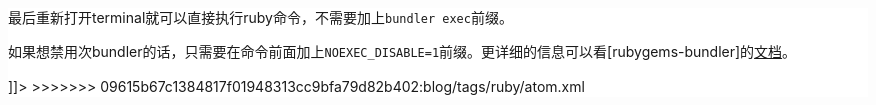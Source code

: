 <p>最后重新打开terminal就可以直接执行ruby命令，不需要加上<code>bundler exec</code>前缀。</p>

<p>如果想禁用次bundler的话，只需要在命令前面加上<code>NOEXEC_DISABLE=1</code>前缀。更详细的信息可以看[rubygems-bundler]的<a href="https://github.com/mpapis/rubygems-bundler">文档</a>。</p>
]]></content>
  </entry>
  
</feed>
>>>>>>> 09615b67c1384817f01948313cc9bfa79d82b402:blog/tags/ruby/atom.xml
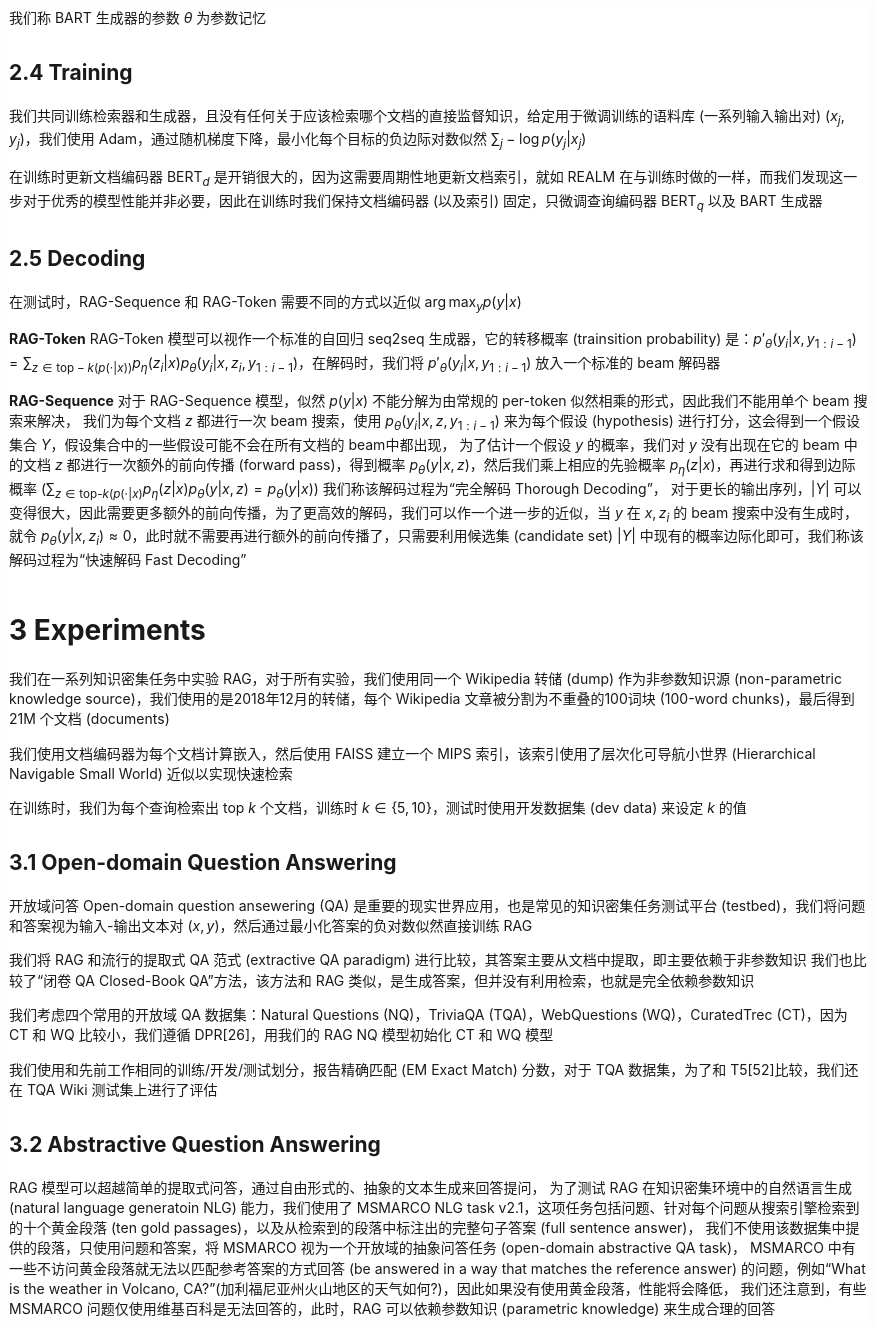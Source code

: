 我们称 BART 生成器的参数 $\theta$ 为参数记忆

## 2.4 Training
我们共同训练检索器和生成器，且没有任何关于应该检索哪个文档的直接监督知识，给定用于微调训练的语料库 (一系列输入输出对) $(x_j,y_j)$，我们使用 Adam，通过随机梯度下降，最小化每个目标的负边际对数似然 $\sum_{j}-\log p(y_j|x_j)$

在训练时更新文档编码器 $\text{BERT}_d$ 是开销很大的，因为这需要周期性地更新文档索引，就如 REALM 在与训练时做的一样，而我们发现这一步对于优秀的模型性能并非必要，因此在训练时我们保持文档编码器 (以及索引) 固定，只微调查询编码器 $\text {BERT}_q$ 以及 $\text {BART}$ 生成器

## 2.5 Decoding
在测试时，RAG-Sequence 和 RAG-Token 需要不同的方式以近似 $\arg\max_{y}p(y|x)$

**RAG-Token**
RAG-Token 模型可以视作一个标准的自回归 seq2seq 生成器，它的转移概率 (trainsition probability) 是：$p'_{\theta}(y_i|x,y_{1:i-1}) = \sum_{z\in \text{top}-k(p(\cdot | x))}p_{\eta}(z_i|x)p_{\theta}(y_i|x,z_i,y_{1:i-1})$，在解码时，我们将 $p'_{\theta}(y_i | x, y_{1:i-1})$ 放入一个标准的 beam 解码器

**RAG-Sequence**
对于 RAG-Sequence 模型，似然 $p(y|x)$ 不能分解为由常规的 per-token 似然相乘的形式，因此我们不能用单个 beam 搜索来解决，
我们为每个文档 $z$ 都进行一次 beam 搜索，使用 $p_{\theta}(y_i|x,z,y_{1:i-1})$ 来为每个假设 (hypothesis) 进行打分，这会得到一个假设集合 $Y$，假设集合中的一些假设可能不会在所有文档的 beam中都出现，
为了估计一个假设 $y$ 的概率，我们对 $y$ 没有出现在它的 beam 中的文档 $z$ 都进行一次额外的前向传播 (forward pass)，得到概率 $p_{\theta}(y|x,z)$，然后我们乘上相应的先验概率 $p_{\eta}(z|x)$，再进行求和得到边际概率 ($\sum_{z\in\text{top-}k(p(\cdot|x)} p_{\eta}(z|x)p_{\theta}(y|x,z) = p_{\theta}(y|x)$) 我们称该解码过程为“完全解码 Thorough Decoding”，
对于更长的输出序列，$|Y|$ 可以变得很大，因此需要更多额外的前向传播，为了更高效的解码，我们可以作一个进一步的近似，当 $y$ 在 $x,z_i$ 的 beam 搜索中没有生成时，就令 $p_{\theta}(y|x,z_i)\approx 0$，此时就不需要再进行额外的前向传播了，只需要利用候选集 (candidate set) $|Y|$ 中现有的概率边际化即可，我们称该解码过程为“快速解码 Fast Decoding”

# 3 Experiments
我们在一系列知识密集任务中实验 RAG，对于所有实验，我们使用同一个 Wikipedia 转储 (dump) 作为非参数知识源 (non-parametric knowledge source)，我们使用的是2018年12月的转储，每个 Wikipedia 文章被分割为不重叠的100词块 (100-word chunks)，最后得到21M 个文档 (documents)

我们使用文档编码器为每个文档计算嵌入，然后使用 FAISS 建立一个 MIPS 索引，该索引使用了层次化可导航小世界 (Hierarchical Navigable Small World) 近似以实现快速检索

在训练时，我们为每个查询检索出 top $k$ 个文档，训练时 $k\in \{5, 10\}$，测试时使用开发数据集 (dev data) 来设定 $k$ 的值

## 3.1 Open-domain Question Answering
开放域问答 Open-domain question ansewering (QA) 是重要的现实世界应用，也是常见的知识密集任务测试平台 (testbed)，我们将问题和答案视为输入-输出文本对 $(x,y)$，然后通过最小化答案的负对数似然直接训练 RAG

我们将 RAG 和流行的提取式 QA 范式 (extractive QA paradigm) 进行比较，其答案主要从文档中提取，即主要依赖于非参数知识
我们也比较了“闭卷 QA Closed-Book QA”方法，该方法和 RAG 类似，是生成答案，但并没有利用检索，也就是完全依赖参数知识

我们考虑四个常用的开放域 QA 数据集：Natural Questions (NQ)，TriviaQA (TQA)，WebQuestions (WQ)，CuratedTrec (CT)，因为 CT 和 WQ 比较小，我们遵循 DPR[26]，用我们的 RAG NQ 模型初始化 CT 和 WQ 模型

我们使用和先前工作相同的训练/开发/测试划分，报告精确匹配 (EM Exact Match) 分数，对于 TQA 数据集，为了和 T5[52]比较，我们还在 TQA Wiki 测试集上进行了评估

## 3.2 Abstractive Question Answering
RAG 模型可以超越简单的提取式问答，通过自由形式的、抽象的文本生成来回答提问，
为了测试 RAG 在知识密集环境中的自然语言生成 (natural language generatoin NLG) 能力，我们使用了 MSMARCO NLG task v2.1，这项任务包括问题、针对每个问题从搜索引擎检索到的十个黄金段落 (ten gold passages)，以及从检索到的段落中标注出的完整句子答案 (full sentence answer)，
我们不使用该数据集中提供的段落，只使用问题和答案，将 MSMARCO 视为一个开放域的抽象问答任务 (open-domain abstractive QA task)，
MSMARCO 中有一些不访问黄金段落就无法以匹配参考答案的方式回答 (be answered in a way that matches the reference answer) 的问题，例如“What is the weather in Volcano, CA?”(加利福尼亚州火山地区的天气如何?)，因此如果没有使用黄金段落，性能将会降低，
我们还注意到，有些 MSMARCO 问题仅使用维基百科是无法回答的，此时，RAG 可以依赖参数知识 (parametric knowledge) 来生成合理的回答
..........
Brief: Copy out every line in the entries above that holds "Sequence".

Answer to the problem:
在测试时，RAG-Sequence 和 RAG-Token 需要不同的方式以近似 $\arg\max_{y}p(y|x)$
**RAG-Sequence**
对于 RAG-Sequence 模型，似然 $p(y|x)$ 不能分解为由常规的 per-token 似然相乘的形式，因此我们不能用单个 beam 搜索来解决，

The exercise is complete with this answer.